Preschoolers understand the idea of rules, such as rules about playing nicely with others and rules about being safe, like wearing seat belts. So as you teach these rules, just add rules about touching their bodies.

First, talk to your child about body parts, including private parts. This will give your child words to use when he/she needs to tell you anything about his/her body, like an injury or rash or other problem in that area.

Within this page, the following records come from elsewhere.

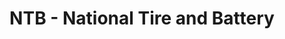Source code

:---
title: "NTB - National Tire and Battery"
url: /buford/ntb-national-tire-and-battery/
shop: Autowerkstatt
---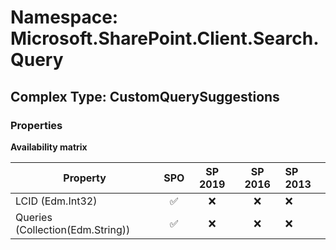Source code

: # Namespace: Microsoft.SharePoint.Client.Search.Query

## Complex Type: CustomQuerySuggestions

### Properties

**Availability matrix**

Property | SPO | SP 2019 | SP 2016 | SP 2013
----------|:---:|:-------:|:-------:|:-------
LCID (Edm.Int32) | ✅ | ❌ | ❌ | ❌
Queries (Collection(Edm.String)) | ✅ | ❌ | ❌ | ❌
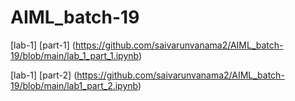 # AIML_batch-19

[lab-1] [part-1] (https://github.com/saivarunvanama2/AIML_batch-19/blob/main/lab_1_part_1.ipynb)

[lab-1] [part-2] (https://github.com/saivarunvanama2/AIML_batch-19/blob/main/lab1_part_2.ipynb)
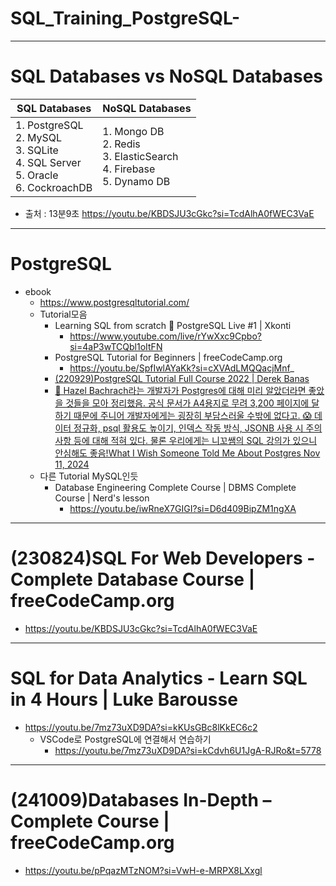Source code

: # SQL_Training_PostgreSQL-

<hr />

# SQL Databases vs NoSQL Databases

|SQL Databases|NoSQL Databases|
|-|-|
|1. PostgreSQL<br>2. MySQL<br>3. SQLite<br>4. SQL Server<br>5. Oracle<br>6. CockroachDB|1. Mongo DB<br>2. Redis<br>3. ElasticSearch<br>4. Firebase<br>5. Dynamo DB|

- 출처 : 13분9초 https://youtu.be/KBDSJU3cGkc?si=TcdAlhA0fWEC3VaE

<hr />

# PostgreSQL
- ebook
  - https://www.postgresqltutorial.com/
  - Tutorial모음
    - Learning SQL from scratch 🔴 PostgreSQL Live #1 | Xkonti
      - https://www.youtube.com/live/rYwXxc9Cpbo?si=4aP3wTCQbl1oItFN
    - PostgreSQL Tutorial for Beginners | freeCodeCamp.org
      -  https://youtu.be/SpfIwlAYaKk?si=cXVAdLMQQacjMnf_
    - [(220929)PostgreSQL Tutorial Full Course 2022 | Derek Banas](https://youtu.be/85pG_pDkITY?si=x8asVdoWzfnlFT0p)
    - [🐘 Hazel Bachrach라는 개발자가 Postgres에 대해 미리 알았더라면 좋았을 것들을 모아 정리했음. 공식 문서가 A4용지로 무려 3,200 페이지에 달하기 때문에 주니어 개발자에게는 굉장히 부담스러울 수밖에 없다고. 😱 데이터 정규화, psql 활용도 높이기, 인덱스 작동 방식, JSONB 사용 시 주의사항 등에 대해 적혀 있다. 물론 우리에게는 니꼬쌤의 SQL 강의가 있으니 안심해도 좋음!What I Wish Someone Told Me About Postgres Nov 11, 2024](https://challahscript.com/what_i_wish_someone_told_me_about_postgres)
  - 다른 Tutorial MySQL인듯
    - Database Engineering Complete Course | DBMS Complete Course | Nerd's lesson
      - https://youtu.be/iwRneX7GIGI?si=D6d409BipZM1ngXA



<hr>

# (230824)SQL For Web Developers - Complete Database Course | freeCodeCamp.org
- https://youtu.be/KBDSJU3cGkc?si=TcdAlhA0fWEC3VaE

<hr />

# SQL for Data Analytics - Learn SQL in 4 Hours | Luke Barousse
- https://youtu.be/7mz73uXD9DA?si=kKUsGBc8lKkEC6c2
  - VSCode로 PostgreSQL에 연결해서 연습하기
    - https://youtu.be/7mz73uXD9DA?si=kCdvh6U1JgA-RJRo&t=5778 

<hr />

# (241009)Databases In-Depth – Complete Course | freeCodeCamp.org
- https://youtu.be/pPqazMTzNOM?si=VwH-e-MRPX8LXxgl

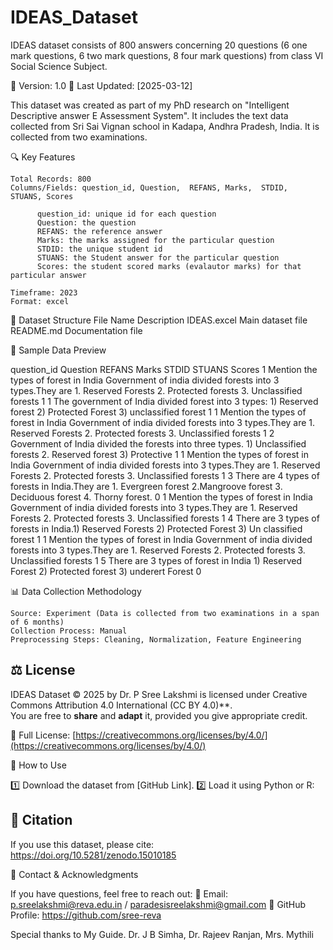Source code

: # IDEAS_Dataset
IDEAS dataset consists of 800 answers concerning 20 questions (6 one mark questions, 6 two mark questions, 8 four mark questions) from class VI Social Science Subject.

📅 Version: 1.0
📁 Last Updated: [2025-03-12]

This dataset was created as part of my PhD research on "Intelligent Descriptive answer E Assessment System". 
It includes the text data collected from Sri Sai Vignan school in Kadapa, Andhra Pradesh, India. 
It is collected from two examinations.

🔍 Key Features

    Total Records: 800
    Columns/Fields: question_id, Question,	REFANS,	Marks,	STDID,	STUANS,	Scores
          
          question_id: unique id for each question
          Question: the question
          REFANS: the reference answer
          Marks: the marks assigned for the particular question
          STDID: the unique student id
          STUANS: the Student answer for the particular question
          Scores: the student scored marks (evalautor marks) for that particular answer

    Timeframe: 2023
    Format: excel

📂 Dataset Structure
File Name	          Description
IDEAS.excel	      Main dataset file
README.md	        Documentation file

🔬 Sample Data Preview

question_id	Question	REFANS	Marks	STDID	STUANS	Scores
1	Mention the types of forest in India	Government of india divided forests into 3 types.They are 1. Reserved Forests  2. Protected forests  3. Unclassified forests	1	1	The government of India divided forest into 3 types: 1) Reserved forest 2) Protected Forest 3) unclassified forest	1
1	Mention the types of forest in India	Government of india divided forests into 3 types.They are 1. Reserved Forests  2. Protected forests  3. Unclassified forests	1	2	Government of India divided the forests into three types. 1) Unclassified forests 2. Reserved forest 3) Protective	1
1	Mention the types of forest in India	Government of india divided forests into 3 types.They are 1. Reserved Forests  2. Protected forests  3. Unclassified forests	1	3	There are 4 types of forests in India.They are 1. Evergreen forest 2.Mangroove forest 3. Deciduous forest 4. Thorny forest.	0
1	Mention the types of forest in India	Government of india divided forests into 3 types.They are 1. Reserved Forests  2. Protected forests  3. Unclassified forests	1	4	There are 3 types of forests in India.1) Reserved Forests 2) Protected Forest 3) Un classified forest	1
1	Mention the types of forest in India	Government of india divided forests into 3 types.They are 1. Reserved Forests  2. Protected forests  3. Unclassified forests	1	5	There are 3 types of forest in India 1) Reserved Forest 2) Protected forest 3) underert Forest	0


📊 Data Collection Methodology

    Source: Experiment (Data is collected from two examinations in a span of 6 months)
    Collection Process: Manual
    Preprocessing Steps: Cleaning, Normalization, Feature Engineering
    
## ⚖️ License  
IDEAS Dataset © 2025 by Dr. P Sree Lakshmi is licensed under Creative Commons Attribution 4.0 International (CC BY 4.0)**.  
You are free to **share** and **adapt** it, provided you give appropriate credit.  

🔗 Full License: [https://creativecommons.org/licenses/by/4.0/](https://creativecommons.org/licenses/by/4.0/)

 
🚀 How to Use

1️⃣ Download the dataset from [GitHub Link].
2️⃣ Load it using Python or R:


## 📖 Citation  
If you use this dataset, please cite:  
https://doi.org/10.5281/zenodo.15010185 
 

📩 Contact & Acknowledgments

If you have questions, feel free to reach out:
📧 Email: p.sreelakshmi@reva.edu.in / paradesisreelakshmi@gmail.com
🔗 GitHub Profile: https://github.com/sree-reva

Special thanks to My Guide. Dr. J B Simha, Dr. Rajeev Ranjan, Mrs. Mythili 
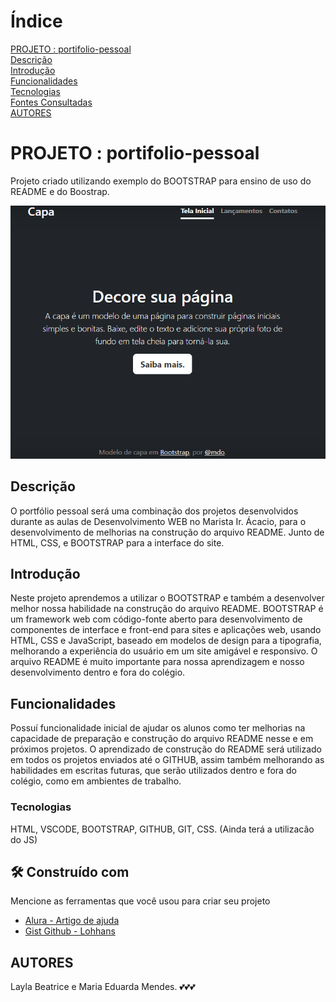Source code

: # Índice
[PROJETO : portifolio-pessoal](#projeto--portifolio-pessoal)  
[Descrição](#descri%C3%A7%C3%A3o)  
[Introdução](#introdu%C3%A7%C3%A3o)  
[Funcionalidades](#funcionalidades)  
[Tecnologias](#tecnologias)  
[Fontes Consultadas](#fontes-consultadas)  
[AUTORES](#autores)  

# PROJETO : portifolio-pessoal

Projeto criado utilizando exemplo do BOOTSTRAP para ensino de uso do README e do Boostrap.

![Capa do projeto](img/capa.png)

## Descrição

O portfólio pessoal será uma combinação dos projetos desenvolvidos durante as aulas de Desenvolvimento WEB no Marista Ir. Ácacio, para o desenvolvimento de melhorias na construção do arquivo README. Junto de HTML, CSS, e BOOTSTRAP para a interface do site.

## Introdução

Neste projeto aprendemos a utilizar o BOOTSTRAP e também a desenvolver melhor nossa habilidade na construção do arquivo README. BOOTSTRAP é um framework web com código-fonte aberto para desenvolvimento de componentes de interface e front-end para sites e aplicações web, usando HTML, CSS e JavaScript, baseado em modelos de design para a tipografia, melhorando a experiência do usuário em um site amigável e responsivo. O arquivo README é muito importante para nossa aprendizagem e nosso desenvolvimento dentro e fora do colégio.

## Funcionalidades

Possuí funcionalidade inicial de ajudar os alunos como ter melhorias na capacidade de preparação e construção do arquivo README nesse e em próximos projetos.
O aprendizado de construção do README será utilizado em todos os projetos enviados até o GITHUB, assim também melhorando as habilidades em escritas futuras, que serão utilizados dentro e fora do colégio, como em ambientes de trabalho.

### Tecnologias

HTML, VSCODE, BOOTSTRAP, GITHUB, GIT, CSS. (Ainda terá a utilizacão do JS)

## 🛠️ Construído com

Mencione as ferramentas que você usou para criar seu projeto

* [Alura - Artigo de ajuda](https://www.alura.com.br/artigos/escrever-bom-readme)
* [Gist Github - Lohhans](https://gist.github.com/lohhans/f8da0b147550df3f96914d3797e9fb89) 

## AUTORES

Layla Beatrice e Maria Eduarda Mendes. 💕💕💕

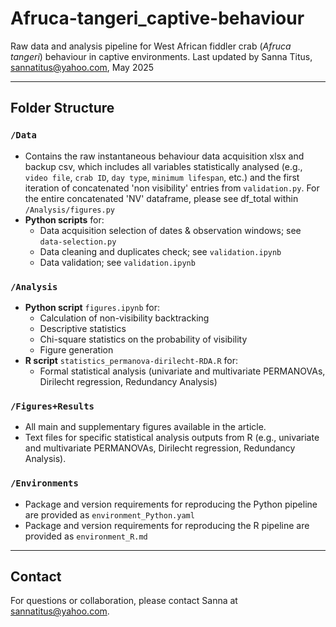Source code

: # Afruca-tangeri_captive-behaviour

Raw data and analysis pipeline for West African fiddler crab (*Afruca tangeri*) behaviour in captive environments. Last updated by Sanna Titus, sannatitus@yahoo.com, May 2025 

---

## Folder Structure

### `/Data`
- Contains the raw instantaneous behaviour data acquisition xlsx and backup csv, which includes all variables statistically analysed (e.g., `video file`, `crab ID`, `day type`, `minimum lifespan`, etc.) and the first iteration of concatenated 'non visibility' entries from `validation.py`. For the entire concatenated 'NV' dataframe, please see df_total within `/Analysis/figures.py`
- **Python scripts** for:
  - Data acquisition selection of dates & observation windows; see `data-selection.py`
  - Data cleaning and duplicates check; see `validation.ipynb`
  - Data validation; see `validation.ipynb`

### `/Analysis`
- **Python script** `figures.ipynb` for:
  - Calculation of non-visibility backtracking
  - Descriptive statistics
  - Chi-square statistics on the probability of visibility
  - Figure generation
- **R script** `statistics_permanova-dirilecht-RDA.R` for:
  - Formal statistical analysis (univariate and multivariate PERMANOVAs, Dirilecht regression, Redundancy Analysis)

### `/Figures+Results`
- All main and supplementary figures available in the article.
- Text files for specific statistical analysis outputs from R (e.g., univariate and multivariate PERMANOVAs, Dirilecht regression, Redundancy Analysis).

### `/Environments`
- Package and version requirements for reproducing the Python pipeline are provided as `environment_Python.yaml`
- Package and version requirements for reproducing the R pipeline are provided as `environment_R.md`

---

## Contact

For questions or collaboration, please contact Sanna at sannatitus@yahoo.com. 
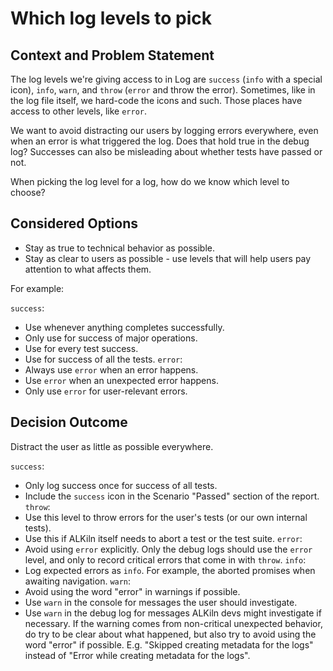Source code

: # Which log levels to pick

## Context and Problem Statement

The log levels we're giving access to in Log are `success` (`info` with a special icon), `info`, `warn`, and `throw` (`error` and throw the error). Sometimes, like in the log file itself, we hard-code the icons and such. Those places have access to other levels, like `error`.

We want to avoid distracting our users by logging errors everywhere, even when an error is what triggered the log. Does that hold true in the debug log? Successes can also be misleading about whether tests have passed or not.

When picking the log level for a log, how do we know which level to choose?

## Considered Options

- Stay as true to technical behavior as possible.
- Stay as clear to users as possible - use levels that will help users pay attention to what affects them.

For example:

`success`:
  - Use whenever anything completes successfully.
  - Only use for success of major operations.
  - Use for every test success.
  - Use for success of all the tests.
`error`:
- Always use `error` when an error happens.
- Use `error` when an unexpected error happens.
- Only use `error` for user-relevant errors.


## Decision Outcome

Distract the user as little as possible everywhere.

`success`:
  - Only log success once for success of all tests.
  - Include the `success` icon in the Scenario "Passed" section of the report.
`throw`:
  - Use this level to throw errors for the user's tests (or our own internal tests).
  - Use this if ALKiln itself needs to abort a test or the test suite.
`error`:
  - Avoid using `error` explicitly. Only the debug logs should use the `error` level, and only to record critical errors that come in with `throw`.
`info`:
  - Log expected errors as `info`. For example, the aborted promises when awaiting navigation.
`warn`:
  - Avoid using the word "error" in warnings if possible.
  - Use `warn` in the console for messages the user should investigate.
  - Use `warn` in the debug log for messages ALKiln devs might investigate if necessary. If the warning comes from non-critical unexpected behavior, do try to be clear about what happened, but also try to avoid using the word "error" if possible. E.g. "Skipped creating metadata for the logs" instead of "Error while creating metadata for the logs".
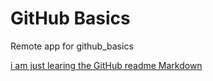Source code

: GitHub Basics
=============

Remote app  for github_basics

[i am just learing the GitHub readme Markdown](http://www.gmail.com)

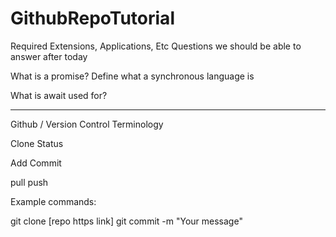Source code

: # GithubRepoTutorial
Required Extensions, Applications, Etc
Questions we should be able to answer after today

What is a promise?
Define what a synchronous language is

What is await used for?

------------------------------------------------------------

Github / Version Control Terminology

Clone
Status

Add
Commit

pull
push

Example commands:

git clone [repo https link]
git commit -m "Your message"
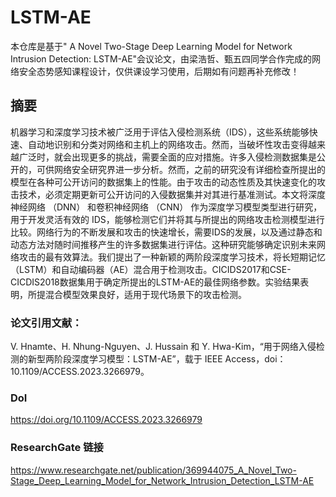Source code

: # LSTM-AE
本仓库是基于" A Novel Two-Stage Deep Learning Model for Network Intrusion Detection: LSTM-AE"会议论文，由梁浩哲、甄五四同学合作完成的网络安全态势感知课程设计，仅供课设学习使用，后期如有问题再补充修改！

## 摘要
机器学习和深度学习技术被广泛用于评估入侵检测系统（IDS），这些系统能够快速、自动地识别和分类对网络和主机上的网络攻击。然而，当破坏性攻击变得越来越广泛时，就会出现更多的挑战，需要全面的应对措施。许多入侵检测数据集是公开的，可供网络安全研究界进一步分析。然而，之前的研究没有详细检查所提出的模型在各种可公开访问的数据集上的性能。由于攻击的动态性质及其快速变化的攻击技术，必须定期更新可公开访问的入侵数据集并对其进行基准测试。本文将深度神经网络 （DNN） 和卷积神经网络 （CNN） 作为深度学习模型类型进行研究，用于开发灵活有效的 IDS，能够检测它们并将其与所提出的网络攻击检测模型进行比较。网络行为的不断发展和攻击的快速增长，需要IDS的发展，以及通过静态和动态方法对随时间推移产生的许多数据集进行评估。这种研究能够确定识别未来网络攻击的最有效算法。我们提出了一种新颖的两阶段深度学习技术，将长短期记忆（LSTM）和自动编码器（AE）混合用于检测攻击。CICIDS2017和CSE-CICDIS2018数据集用于确定所提出的LSTM-AE的最佳网络参数。实验结果表明，所提混合模型效果良好，适用于现代场景下的攻击检测。

### 论文引用文献：
V. Hnamte、H. Nhung-Nguyen、J. Hussain 和 Y. Hwa-Kim，“用于网络入侵检测的新型两阶段深度学习模型：LSTM-AE”，载于 IEEE Access，doi：10.1109/ACCESS.2023.3266979。

### DoI
https://doi.org/10.1109/ACCESS.2023.3266979

### ResearchGate 链接
https://www.researchgate.net/publication/369944075_A_Novel_Two-Stage_Deep_Learning_Model_for_Network_Intrusion_Detection_LSTM-AE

Then add rules about private parts, like “Never let other people touch your private parts unless Mommy or Daddy knows about it.” Children also need to know what to do when someone breaks the rules about touching.

Teach children:

  • What to say to someone who breaks the rules about touching
  • To move away from someone who is breaking the rules about touching
  • To tell you or another adult if someone breaks the rules about touching
  • Phrases so he/she can tell others to stop and practice saying them with your child
  • Teach your child to say this to anyone who invades their privacy (other children as well as to adults)
  • To move away from anyone who is breaking the rules about touching
  • Tell your child that it’s ok to get out of someone’s lap or pull away from a hug, even if an adult asks them not to
  • To tell you or another adult, like a teacher or caregiver, if someone breaks the rules about touching them

How to recognize if a child is in danger

Always keep your eyes and ears open for signs of abuse, listed below.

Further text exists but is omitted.